**Available data**

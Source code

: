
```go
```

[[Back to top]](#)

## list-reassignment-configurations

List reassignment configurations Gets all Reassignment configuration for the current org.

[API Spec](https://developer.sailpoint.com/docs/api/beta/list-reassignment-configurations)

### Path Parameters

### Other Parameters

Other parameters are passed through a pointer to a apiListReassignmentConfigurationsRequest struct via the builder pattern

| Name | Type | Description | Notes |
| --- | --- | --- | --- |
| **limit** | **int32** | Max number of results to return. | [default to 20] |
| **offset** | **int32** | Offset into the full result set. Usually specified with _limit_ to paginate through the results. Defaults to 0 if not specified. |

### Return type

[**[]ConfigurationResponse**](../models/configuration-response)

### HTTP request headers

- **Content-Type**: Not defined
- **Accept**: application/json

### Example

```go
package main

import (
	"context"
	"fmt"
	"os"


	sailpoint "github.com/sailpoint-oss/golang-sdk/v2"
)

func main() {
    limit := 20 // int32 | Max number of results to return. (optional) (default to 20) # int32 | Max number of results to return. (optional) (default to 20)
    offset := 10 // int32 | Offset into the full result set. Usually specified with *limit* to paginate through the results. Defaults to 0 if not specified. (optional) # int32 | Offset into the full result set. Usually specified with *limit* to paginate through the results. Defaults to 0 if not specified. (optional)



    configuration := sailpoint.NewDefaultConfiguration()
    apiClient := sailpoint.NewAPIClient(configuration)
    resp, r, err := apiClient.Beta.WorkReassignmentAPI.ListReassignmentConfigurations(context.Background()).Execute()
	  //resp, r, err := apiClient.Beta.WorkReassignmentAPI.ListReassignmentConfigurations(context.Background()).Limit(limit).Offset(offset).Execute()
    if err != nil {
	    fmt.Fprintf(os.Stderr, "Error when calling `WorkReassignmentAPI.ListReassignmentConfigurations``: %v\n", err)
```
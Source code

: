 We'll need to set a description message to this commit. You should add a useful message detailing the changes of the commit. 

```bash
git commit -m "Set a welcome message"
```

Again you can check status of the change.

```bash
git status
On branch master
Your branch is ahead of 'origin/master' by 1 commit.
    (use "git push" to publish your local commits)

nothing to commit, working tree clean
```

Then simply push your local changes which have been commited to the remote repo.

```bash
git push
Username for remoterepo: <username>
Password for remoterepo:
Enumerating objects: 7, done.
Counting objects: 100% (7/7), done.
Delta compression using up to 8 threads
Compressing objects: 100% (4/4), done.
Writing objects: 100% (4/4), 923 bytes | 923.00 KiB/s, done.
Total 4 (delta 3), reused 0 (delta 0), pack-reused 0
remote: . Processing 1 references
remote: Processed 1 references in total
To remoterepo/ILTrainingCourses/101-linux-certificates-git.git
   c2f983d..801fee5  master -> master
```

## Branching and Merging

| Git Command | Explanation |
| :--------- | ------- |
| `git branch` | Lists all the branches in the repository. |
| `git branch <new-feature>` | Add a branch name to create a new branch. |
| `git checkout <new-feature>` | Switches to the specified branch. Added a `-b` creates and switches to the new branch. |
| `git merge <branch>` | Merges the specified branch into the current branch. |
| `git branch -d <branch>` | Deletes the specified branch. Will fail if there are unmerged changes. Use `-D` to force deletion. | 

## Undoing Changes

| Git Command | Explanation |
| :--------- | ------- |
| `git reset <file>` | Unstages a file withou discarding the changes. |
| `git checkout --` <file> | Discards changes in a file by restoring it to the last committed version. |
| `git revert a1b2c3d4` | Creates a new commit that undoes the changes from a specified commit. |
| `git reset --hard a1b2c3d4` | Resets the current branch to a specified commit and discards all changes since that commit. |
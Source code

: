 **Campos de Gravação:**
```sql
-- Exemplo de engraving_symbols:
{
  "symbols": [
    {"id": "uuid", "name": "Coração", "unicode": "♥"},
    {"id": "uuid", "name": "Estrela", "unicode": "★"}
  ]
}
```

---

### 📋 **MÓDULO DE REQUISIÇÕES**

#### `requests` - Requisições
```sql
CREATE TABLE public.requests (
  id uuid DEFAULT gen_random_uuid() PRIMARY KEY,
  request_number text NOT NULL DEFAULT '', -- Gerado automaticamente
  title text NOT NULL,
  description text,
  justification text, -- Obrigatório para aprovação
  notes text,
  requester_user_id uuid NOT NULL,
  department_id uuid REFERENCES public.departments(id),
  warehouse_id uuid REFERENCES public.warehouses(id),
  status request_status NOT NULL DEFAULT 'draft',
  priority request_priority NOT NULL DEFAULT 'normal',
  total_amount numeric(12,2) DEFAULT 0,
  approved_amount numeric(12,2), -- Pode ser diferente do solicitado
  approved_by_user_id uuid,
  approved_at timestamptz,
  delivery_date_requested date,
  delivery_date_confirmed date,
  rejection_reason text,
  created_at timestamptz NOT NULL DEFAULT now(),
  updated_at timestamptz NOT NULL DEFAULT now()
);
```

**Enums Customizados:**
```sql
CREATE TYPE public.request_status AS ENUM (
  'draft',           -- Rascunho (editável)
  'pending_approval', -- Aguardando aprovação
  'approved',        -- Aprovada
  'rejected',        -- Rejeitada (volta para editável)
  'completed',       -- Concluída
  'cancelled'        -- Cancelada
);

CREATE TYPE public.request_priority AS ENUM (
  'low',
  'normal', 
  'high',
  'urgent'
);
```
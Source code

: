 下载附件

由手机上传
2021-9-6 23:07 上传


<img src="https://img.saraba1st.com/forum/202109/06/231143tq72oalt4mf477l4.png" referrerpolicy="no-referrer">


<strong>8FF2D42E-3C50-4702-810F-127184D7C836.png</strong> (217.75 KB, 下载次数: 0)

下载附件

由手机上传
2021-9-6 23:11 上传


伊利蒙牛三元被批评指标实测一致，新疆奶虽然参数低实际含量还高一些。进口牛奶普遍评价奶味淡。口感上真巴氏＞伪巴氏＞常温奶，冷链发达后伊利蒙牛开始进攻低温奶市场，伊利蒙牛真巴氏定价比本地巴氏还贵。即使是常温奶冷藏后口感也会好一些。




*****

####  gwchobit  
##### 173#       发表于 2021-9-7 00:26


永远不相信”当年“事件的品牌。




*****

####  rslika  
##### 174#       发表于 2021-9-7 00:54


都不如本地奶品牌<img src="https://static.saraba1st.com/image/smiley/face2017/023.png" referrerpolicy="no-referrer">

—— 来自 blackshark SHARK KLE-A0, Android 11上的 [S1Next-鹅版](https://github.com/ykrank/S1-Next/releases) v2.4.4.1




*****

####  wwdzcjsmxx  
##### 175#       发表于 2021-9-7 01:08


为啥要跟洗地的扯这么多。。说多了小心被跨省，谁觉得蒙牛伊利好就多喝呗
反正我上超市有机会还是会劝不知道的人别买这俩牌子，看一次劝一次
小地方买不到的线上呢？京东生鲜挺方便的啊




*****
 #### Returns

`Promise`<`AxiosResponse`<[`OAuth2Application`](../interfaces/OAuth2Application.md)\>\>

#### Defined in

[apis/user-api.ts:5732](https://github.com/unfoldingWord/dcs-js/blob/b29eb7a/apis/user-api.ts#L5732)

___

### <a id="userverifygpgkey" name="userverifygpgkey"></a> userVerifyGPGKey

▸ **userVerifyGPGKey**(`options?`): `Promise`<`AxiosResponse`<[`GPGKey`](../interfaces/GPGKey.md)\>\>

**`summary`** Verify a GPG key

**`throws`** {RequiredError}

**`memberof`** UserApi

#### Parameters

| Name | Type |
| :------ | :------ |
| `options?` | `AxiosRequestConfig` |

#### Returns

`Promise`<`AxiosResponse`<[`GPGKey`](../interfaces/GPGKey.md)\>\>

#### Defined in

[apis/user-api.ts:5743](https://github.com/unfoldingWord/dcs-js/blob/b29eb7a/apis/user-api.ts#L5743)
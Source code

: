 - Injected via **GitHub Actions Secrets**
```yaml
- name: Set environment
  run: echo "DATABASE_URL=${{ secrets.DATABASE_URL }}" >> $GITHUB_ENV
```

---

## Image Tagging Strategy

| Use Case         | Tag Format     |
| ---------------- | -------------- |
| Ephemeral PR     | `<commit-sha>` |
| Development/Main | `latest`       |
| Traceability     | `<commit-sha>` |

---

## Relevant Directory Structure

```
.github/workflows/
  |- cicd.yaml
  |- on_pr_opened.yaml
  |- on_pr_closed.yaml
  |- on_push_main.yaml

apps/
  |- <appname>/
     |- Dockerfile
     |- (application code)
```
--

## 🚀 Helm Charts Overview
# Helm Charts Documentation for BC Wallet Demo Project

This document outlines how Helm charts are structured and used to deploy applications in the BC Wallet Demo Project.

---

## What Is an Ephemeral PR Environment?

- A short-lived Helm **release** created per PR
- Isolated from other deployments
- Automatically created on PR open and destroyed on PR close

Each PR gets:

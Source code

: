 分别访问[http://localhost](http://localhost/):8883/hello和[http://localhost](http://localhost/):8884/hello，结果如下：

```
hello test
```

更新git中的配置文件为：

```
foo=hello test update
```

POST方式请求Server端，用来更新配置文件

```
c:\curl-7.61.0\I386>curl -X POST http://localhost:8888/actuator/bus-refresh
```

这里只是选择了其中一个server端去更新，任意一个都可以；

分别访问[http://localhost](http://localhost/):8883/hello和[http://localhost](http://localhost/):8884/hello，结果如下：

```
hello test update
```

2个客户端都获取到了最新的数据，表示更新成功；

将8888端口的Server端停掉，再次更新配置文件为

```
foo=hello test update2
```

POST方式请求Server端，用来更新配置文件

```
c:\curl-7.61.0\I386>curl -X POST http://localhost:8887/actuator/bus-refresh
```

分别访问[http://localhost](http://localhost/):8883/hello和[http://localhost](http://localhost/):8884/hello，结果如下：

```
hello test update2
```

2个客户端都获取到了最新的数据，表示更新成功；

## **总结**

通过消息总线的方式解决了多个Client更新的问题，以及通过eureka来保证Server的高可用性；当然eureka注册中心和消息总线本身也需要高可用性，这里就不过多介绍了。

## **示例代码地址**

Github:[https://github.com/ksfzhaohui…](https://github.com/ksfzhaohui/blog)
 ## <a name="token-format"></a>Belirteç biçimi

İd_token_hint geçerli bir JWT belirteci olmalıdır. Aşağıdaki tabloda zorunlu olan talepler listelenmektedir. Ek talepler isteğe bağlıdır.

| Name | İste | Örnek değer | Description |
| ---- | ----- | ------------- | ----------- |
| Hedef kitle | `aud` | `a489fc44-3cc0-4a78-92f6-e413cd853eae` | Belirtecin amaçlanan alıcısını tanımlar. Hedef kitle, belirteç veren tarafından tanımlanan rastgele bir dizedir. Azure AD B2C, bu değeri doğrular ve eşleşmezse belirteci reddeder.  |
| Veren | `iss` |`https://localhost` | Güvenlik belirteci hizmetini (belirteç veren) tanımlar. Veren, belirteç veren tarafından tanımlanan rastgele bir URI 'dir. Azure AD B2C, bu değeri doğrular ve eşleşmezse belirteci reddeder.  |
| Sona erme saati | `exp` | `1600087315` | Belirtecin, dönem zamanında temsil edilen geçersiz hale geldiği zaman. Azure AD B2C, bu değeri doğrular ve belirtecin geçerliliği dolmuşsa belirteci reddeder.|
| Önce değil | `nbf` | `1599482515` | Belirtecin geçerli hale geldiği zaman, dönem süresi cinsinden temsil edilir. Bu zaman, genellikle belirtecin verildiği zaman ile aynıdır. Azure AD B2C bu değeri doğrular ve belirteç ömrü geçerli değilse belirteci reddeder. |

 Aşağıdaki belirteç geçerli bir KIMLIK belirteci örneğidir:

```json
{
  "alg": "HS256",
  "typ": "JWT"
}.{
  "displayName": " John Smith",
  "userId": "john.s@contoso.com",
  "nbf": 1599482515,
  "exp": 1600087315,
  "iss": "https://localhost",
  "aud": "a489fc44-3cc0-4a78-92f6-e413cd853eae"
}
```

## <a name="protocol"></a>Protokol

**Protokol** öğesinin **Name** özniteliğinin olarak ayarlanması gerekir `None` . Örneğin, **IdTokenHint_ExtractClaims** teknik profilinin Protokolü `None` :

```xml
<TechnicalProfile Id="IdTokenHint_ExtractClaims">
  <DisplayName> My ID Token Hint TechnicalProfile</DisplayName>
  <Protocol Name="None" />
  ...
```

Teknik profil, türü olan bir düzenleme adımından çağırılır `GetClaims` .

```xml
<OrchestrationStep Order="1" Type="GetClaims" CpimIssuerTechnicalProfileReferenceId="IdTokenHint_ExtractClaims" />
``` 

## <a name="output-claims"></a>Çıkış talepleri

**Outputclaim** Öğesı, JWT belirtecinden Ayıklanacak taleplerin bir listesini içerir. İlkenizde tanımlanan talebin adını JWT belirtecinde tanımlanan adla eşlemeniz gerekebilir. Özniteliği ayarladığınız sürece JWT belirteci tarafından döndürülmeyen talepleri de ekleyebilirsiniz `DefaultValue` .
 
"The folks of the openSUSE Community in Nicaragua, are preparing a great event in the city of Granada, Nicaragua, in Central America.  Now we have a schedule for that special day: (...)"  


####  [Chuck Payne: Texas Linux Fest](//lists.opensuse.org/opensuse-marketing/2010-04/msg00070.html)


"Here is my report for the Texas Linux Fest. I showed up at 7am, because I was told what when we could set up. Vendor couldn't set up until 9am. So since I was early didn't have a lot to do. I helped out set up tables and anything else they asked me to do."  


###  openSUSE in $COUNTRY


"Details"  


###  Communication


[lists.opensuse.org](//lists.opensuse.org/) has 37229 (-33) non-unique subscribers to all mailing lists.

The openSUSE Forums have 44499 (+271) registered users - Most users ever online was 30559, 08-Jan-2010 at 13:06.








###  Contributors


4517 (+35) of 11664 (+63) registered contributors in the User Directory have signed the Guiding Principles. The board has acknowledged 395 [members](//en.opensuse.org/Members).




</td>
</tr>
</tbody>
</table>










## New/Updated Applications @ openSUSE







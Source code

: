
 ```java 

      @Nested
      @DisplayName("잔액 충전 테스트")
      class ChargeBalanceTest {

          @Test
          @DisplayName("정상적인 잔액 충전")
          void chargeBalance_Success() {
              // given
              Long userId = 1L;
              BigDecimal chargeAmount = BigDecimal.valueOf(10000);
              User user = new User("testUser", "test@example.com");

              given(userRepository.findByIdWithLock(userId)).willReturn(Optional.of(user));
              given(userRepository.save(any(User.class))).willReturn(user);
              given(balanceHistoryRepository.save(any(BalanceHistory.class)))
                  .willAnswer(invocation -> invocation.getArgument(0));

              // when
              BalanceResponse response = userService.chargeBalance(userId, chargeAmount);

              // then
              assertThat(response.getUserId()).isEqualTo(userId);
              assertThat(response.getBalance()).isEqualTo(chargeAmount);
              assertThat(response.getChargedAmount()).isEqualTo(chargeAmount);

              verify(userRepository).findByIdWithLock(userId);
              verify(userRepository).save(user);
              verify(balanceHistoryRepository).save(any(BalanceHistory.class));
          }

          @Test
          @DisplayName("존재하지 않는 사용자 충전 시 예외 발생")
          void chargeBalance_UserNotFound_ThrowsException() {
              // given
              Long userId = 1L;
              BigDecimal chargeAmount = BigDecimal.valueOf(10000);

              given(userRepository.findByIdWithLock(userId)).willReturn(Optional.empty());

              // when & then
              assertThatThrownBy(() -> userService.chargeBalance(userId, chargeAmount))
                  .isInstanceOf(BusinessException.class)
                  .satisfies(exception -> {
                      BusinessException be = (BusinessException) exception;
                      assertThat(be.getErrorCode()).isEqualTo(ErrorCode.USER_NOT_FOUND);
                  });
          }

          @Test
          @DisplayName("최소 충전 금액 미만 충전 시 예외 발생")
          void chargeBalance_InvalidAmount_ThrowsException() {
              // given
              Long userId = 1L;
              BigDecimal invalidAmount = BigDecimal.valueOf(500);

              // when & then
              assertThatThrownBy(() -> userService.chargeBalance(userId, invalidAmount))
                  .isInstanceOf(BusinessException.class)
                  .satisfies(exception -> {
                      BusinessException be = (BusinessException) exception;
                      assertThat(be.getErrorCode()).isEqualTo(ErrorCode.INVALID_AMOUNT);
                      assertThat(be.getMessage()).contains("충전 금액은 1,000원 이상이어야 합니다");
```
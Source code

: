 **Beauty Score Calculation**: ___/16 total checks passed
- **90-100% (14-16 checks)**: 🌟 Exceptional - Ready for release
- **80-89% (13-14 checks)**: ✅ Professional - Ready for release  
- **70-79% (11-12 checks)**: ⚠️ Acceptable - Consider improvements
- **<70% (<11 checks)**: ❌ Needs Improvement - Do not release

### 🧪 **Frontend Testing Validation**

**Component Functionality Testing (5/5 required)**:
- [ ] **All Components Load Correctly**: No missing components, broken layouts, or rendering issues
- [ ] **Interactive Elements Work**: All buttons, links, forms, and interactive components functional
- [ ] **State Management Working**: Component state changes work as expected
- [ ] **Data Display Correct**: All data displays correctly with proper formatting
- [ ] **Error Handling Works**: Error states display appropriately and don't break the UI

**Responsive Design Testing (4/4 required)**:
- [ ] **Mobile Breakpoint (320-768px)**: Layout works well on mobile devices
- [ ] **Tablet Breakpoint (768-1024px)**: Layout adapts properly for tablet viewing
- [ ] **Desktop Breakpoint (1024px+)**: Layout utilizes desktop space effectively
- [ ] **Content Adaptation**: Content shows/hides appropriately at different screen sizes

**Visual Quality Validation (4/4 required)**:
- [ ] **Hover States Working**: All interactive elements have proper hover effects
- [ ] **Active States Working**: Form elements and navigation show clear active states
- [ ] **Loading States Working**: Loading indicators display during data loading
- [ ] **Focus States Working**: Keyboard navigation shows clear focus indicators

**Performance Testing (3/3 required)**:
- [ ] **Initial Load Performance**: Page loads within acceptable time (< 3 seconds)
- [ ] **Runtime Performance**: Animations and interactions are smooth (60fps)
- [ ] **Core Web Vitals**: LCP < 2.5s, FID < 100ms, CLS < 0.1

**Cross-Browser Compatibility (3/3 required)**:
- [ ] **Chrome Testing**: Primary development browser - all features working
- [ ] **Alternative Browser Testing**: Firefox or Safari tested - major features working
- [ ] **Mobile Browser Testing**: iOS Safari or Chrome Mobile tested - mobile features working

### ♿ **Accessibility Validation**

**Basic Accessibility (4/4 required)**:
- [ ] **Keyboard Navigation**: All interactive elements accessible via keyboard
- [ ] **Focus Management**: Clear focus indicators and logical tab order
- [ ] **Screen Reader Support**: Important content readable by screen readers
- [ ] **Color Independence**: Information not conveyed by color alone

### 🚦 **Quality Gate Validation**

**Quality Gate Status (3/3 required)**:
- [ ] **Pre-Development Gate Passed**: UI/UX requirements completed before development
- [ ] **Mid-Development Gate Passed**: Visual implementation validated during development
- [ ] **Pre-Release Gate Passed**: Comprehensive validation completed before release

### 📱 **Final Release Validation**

**Task goal**
Your output should be an exact copy of the lines from the top of the listing above to the line with "### Other Parameters", both ends included.

**Solution**
Source code

:
```go
```

[[Back to top]](#)

## list-reassignment-configurations

List reassignment configurations Gets all Reassignment configuration for the current org.

[API Spec](https://developer.sailpoint.com/docs/api/beta/list-reassignment-configurations)

### Path Parameters

### Other Parameters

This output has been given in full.